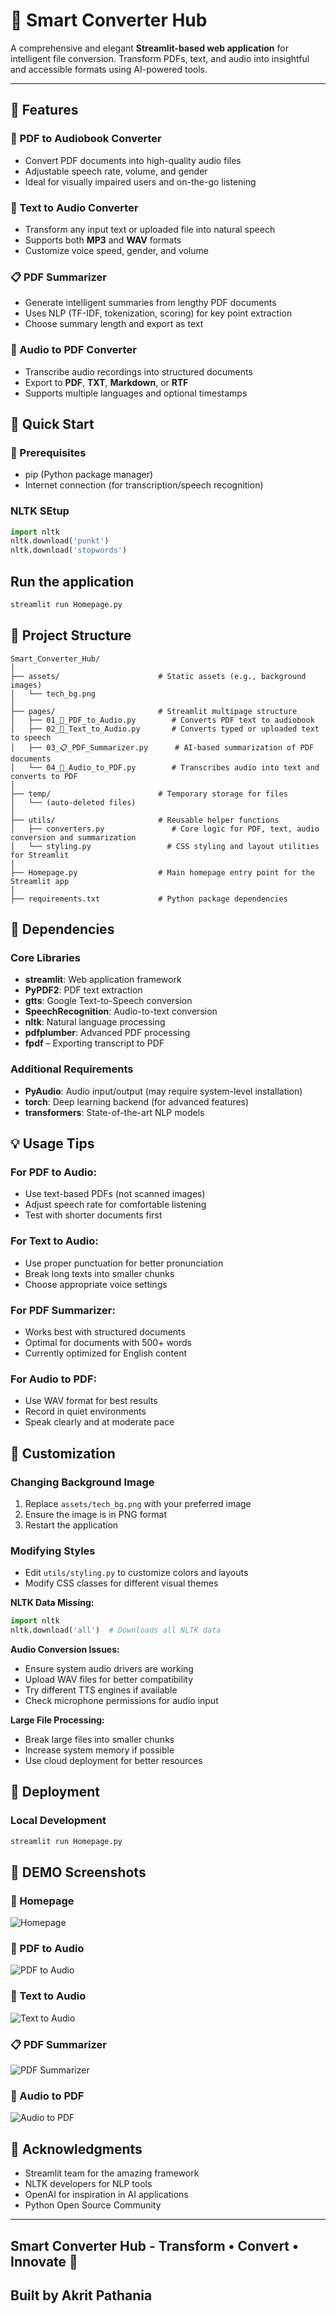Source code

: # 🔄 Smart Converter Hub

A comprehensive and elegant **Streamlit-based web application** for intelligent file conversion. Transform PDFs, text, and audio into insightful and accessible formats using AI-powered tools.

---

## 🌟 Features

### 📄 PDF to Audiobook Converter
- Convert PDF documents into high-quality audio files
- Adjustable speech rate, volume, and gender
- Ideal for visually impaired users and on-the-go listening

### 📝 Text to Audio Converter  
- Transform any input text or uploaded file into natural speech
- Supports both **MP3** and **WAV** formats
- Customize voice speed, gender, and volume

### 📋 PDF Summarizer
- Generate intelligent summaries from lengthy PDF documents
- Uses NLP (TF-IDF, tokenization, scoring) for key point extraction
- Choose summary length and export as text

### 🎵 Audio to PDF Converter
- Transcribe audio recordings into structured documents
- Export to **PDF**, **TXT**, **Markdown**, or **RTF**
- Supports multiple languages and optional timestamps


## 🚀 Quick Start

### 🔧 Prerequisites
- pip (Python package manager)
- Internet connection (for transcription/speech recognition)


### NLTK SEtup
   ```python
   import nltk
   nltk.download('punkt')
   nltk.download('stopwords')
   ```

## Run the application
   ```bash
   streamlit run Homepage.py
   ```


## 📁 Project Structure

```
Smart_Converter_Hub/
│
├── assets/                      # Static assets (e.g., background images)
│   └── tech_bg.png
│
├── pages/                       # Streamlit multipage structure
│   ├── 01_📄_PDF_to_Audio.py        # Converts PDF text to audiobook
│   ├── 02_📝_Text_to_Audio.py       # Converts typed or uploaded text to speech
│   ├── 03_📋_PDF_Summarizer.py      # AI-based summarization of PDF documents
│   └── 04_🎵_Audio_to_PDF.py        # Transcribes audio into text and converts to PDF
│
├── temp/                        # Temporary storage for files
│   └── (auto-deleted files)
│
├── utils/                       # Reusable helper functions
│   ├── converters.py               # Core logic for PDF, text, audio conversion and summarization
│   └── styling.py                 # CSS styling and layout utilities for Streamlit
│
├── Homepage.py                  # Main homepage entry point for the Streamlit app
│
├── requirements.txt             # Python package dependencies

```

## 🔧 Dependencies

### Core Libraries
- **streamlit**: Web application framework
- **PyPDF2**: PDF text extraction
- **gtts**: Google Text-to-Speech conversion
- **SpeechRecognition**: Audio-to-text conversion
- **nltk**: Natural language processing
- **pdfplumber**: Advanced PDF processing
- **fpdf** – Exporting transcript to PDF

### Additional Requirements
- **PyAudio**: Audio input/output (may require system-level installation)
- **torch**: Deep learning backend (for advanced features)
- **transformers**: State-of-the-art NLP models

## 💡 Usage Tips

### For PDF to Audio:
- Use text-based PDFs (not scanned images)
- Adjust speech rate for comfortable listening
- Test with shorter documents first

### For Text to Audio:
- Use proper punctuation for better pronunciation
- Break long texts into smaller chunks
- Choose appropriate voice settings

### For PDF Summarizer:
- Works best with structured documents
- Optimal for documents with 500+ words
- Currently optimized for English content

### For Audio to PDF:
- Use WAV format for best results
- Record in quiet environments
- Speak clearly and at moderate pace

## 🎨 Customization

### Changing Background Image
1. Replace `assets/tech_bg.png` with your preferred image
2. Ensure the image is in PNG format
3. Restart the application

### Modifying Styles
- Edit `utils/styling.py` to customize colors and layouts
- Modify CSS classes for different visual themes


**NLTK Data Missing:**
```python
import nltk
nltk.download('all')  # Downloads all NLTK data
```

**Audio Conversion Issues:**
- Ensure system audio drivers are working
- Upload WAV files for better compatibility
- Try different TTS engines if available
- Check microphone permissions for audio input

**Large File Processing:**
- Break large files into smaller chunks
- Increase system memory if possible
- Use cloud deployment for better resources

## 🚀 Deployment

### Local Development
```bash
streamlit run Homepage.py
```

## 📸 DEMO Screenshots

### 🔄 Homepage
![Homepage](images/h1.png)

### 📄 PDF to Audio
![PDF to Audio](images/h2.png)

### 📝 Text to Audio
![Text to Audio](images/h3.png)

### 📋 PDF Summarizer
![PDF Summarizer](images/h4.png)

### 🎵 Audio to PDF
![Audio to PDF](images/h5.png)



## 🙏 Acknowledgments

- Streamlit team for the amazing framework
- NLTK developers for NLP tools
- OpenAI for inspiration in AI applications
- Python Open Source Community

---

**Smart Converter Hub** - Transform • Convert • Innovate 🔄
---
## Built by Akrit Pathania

__________________________________________________

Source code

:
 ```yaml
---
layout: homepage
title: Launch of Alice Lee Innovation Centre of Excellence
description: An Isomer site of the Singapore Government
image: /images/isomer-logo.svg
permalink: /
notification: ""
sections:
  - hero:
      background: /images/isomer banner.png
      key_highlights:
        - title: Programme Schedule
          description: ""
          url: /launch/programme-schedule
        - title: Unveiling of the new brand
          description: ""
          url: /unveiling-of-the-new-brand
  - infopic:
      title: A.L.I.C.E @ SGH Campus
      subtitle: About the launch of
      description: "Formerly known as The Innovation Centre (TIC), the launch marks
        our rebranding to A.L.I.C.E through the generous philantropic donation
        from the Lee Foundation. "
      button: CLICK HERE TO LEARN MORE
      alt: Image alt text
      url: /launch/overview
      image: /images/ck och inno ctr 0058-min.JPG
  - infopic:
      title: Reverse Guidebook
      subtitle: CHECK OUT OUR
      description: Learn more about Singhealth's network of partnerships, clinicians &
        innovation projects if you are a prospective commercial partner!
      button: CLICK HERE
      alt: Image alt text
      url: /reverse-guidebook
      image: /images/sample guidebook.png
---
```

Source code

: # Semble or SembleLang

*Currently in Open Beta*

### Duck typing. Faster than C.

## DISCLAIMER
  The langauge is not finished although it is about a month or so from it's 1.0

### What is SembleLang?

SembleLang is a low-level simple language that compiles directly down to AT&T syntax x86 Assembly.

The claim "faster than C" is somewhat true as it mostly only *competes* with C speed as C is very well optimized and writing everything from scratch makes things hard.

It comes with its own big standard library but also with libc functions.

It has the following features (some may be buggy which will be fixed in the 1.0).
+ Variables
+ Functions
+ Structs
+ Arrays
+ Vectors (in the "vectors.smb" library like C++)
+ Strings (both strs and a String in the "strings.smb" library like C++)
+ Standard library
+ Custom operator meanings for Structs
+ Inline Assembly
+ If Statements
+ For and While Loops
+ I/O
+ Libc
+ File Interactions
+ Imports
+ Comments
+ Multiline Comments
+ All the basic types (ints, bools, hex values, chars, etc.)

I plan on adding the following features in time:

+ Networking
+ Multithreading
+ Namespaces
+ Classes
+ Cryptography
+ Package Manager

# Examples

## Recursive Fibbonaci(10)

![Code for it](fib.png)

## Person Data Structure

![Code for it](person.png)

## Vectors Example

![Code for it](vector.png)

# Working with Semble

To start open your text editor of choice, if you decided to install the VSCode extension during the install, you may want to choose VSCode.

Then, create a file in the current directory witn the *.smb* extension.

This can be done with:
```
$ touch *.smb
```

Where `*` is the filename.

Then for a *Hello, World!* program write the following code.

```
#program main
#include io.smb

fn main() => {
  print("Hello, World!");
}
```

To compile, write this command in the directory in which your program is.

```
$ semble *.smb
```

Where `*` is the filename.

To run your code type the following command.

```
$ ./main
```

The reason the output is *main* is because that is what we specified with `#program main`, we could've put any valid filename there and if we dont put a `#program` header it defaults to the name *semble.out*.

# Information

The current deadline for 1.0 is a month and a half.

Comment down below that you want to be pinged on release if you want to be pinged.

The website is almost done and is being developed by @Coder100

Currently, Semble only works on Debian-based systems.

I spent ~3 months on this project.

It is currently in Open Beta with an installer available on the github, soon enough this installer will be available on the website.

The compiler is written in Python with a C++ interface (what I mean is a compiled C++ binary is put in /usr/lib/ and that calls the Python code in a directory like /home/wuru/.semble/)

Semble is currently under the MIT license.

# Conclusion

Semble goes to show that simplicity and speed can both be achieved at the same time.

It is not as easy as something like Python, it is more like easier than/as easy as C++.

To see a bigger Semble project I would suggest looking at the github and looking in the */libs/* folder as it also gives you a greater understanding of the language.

__________________________________________________

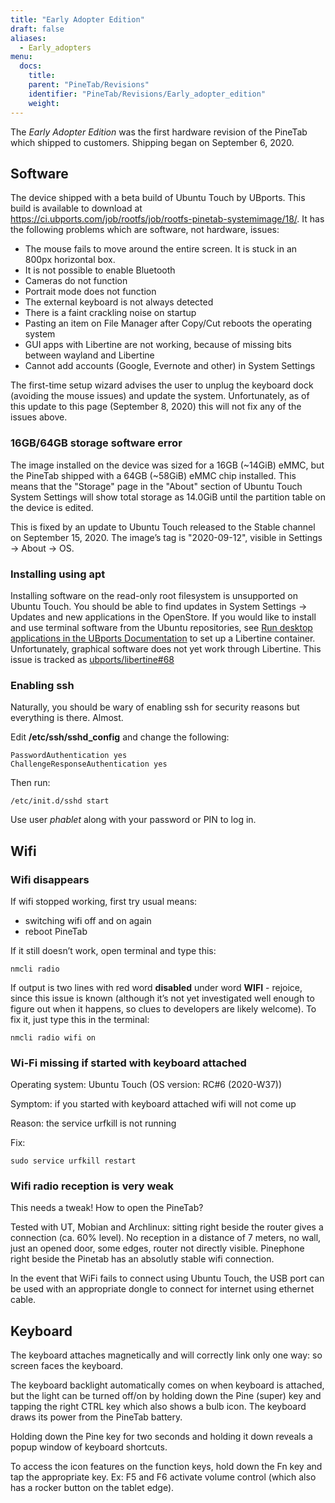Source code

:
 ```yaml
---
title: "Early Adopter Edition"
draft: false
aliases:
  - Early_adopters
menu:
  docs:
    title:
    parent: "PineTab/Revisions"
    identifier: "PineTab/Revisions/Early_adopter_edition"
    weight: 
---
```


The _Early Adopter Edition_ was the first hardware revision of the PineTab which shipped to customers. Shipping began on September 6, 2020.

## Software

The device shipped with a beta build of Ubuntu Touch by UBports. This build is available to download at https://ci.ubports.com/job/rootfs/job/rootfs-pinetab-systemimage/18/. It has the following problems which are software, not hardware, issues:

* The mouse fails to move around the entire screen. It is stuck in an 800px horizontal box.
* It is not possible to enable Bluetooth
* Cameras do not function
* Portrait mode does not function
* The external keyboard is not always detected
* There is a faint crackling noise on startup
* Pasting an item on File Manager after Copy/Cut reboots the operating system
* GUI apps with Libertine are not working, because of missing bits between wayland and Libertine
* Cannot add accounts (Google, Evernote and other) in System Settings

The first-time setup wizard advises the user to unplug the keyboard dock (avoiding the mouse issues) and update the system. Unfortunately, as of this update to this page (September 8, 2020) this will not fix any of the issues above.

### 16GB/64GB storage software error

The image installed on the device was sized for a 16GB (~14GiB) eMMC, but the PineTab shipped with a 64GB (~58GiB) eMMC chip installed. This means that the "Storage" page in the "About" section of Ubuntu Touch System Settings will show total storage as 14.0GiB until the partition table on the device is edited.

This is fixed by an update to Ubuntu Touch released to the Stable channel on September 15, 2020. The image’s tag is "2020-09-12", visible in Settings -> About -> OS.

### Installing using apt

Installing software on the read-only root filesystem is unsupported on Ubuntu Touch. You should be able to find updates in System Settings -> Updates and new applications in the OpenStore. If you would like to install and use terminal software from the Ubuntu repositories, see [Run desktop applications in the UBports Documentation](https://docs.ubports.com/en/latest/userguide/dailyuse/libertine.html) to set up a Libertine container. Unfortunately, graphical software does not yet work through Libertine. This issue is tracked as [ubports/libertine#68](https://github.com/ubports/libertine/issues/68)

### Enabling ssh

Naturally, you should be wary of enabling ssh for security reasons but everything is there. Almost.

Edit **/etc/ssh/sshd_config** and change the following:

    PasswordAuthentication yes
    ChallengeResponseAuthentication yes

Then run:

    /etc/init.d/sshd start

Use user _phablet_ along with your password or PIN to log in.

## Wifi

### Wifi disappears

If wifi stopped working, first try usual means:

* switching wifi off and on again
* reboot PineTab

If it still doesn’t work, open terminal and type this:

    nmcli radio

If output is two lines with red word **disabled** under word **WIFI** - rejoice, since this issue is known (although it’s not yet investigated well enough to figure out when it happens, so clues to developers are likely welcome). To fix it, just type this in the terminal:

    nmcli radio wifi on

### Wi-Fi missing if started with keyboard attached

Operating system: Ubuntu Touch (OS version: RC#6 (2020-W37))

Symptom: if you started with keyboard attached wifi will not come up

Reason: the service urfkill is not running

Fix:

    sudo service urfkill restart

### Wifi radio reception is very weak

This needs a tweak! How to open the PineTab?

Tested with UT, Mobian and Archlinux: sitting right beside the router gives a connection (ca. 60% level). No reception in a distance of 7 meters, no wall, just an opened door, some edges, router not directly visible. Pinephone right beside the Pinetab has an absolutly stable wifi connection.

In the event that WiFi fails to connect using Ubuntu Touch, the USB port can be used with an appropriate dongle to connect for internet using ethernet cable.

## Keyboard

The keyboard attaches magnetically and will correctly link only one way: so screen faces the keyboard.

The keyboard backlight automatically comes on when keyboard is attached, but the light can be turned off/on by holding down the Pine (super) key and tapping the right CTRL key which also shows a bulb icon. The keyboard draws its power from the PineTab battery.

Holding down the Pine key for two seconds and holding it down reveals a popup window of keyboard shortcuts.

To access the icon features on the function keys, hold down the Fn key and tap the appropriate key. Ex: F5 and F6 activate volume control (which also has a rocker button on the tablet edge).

__________________________________________________

**Aim of the exercise**
Working from the data above, extract solely the lines from the one containing "- Choose appropriate voice settings" through the one containing "### Modifying Styles", exactly as they appear, both included.

**Solution**
- Choose appropriate voice settings

### For PDF Summarizer:
- Works best with structured documents
- Optimal for documents with 500+ words
- Currently optimized for English content

### For Audio to PDF:
- Use WAV format for best results
- Record in quiet environments
- Speak clearly and at moderate pace

## 🎨 Customization

### Changing Background Image
1. Replace `assets/tech_bg.png` with your preferred image
2. Ensure the image is in PNG format
3. Restart the application

### Modifying Styles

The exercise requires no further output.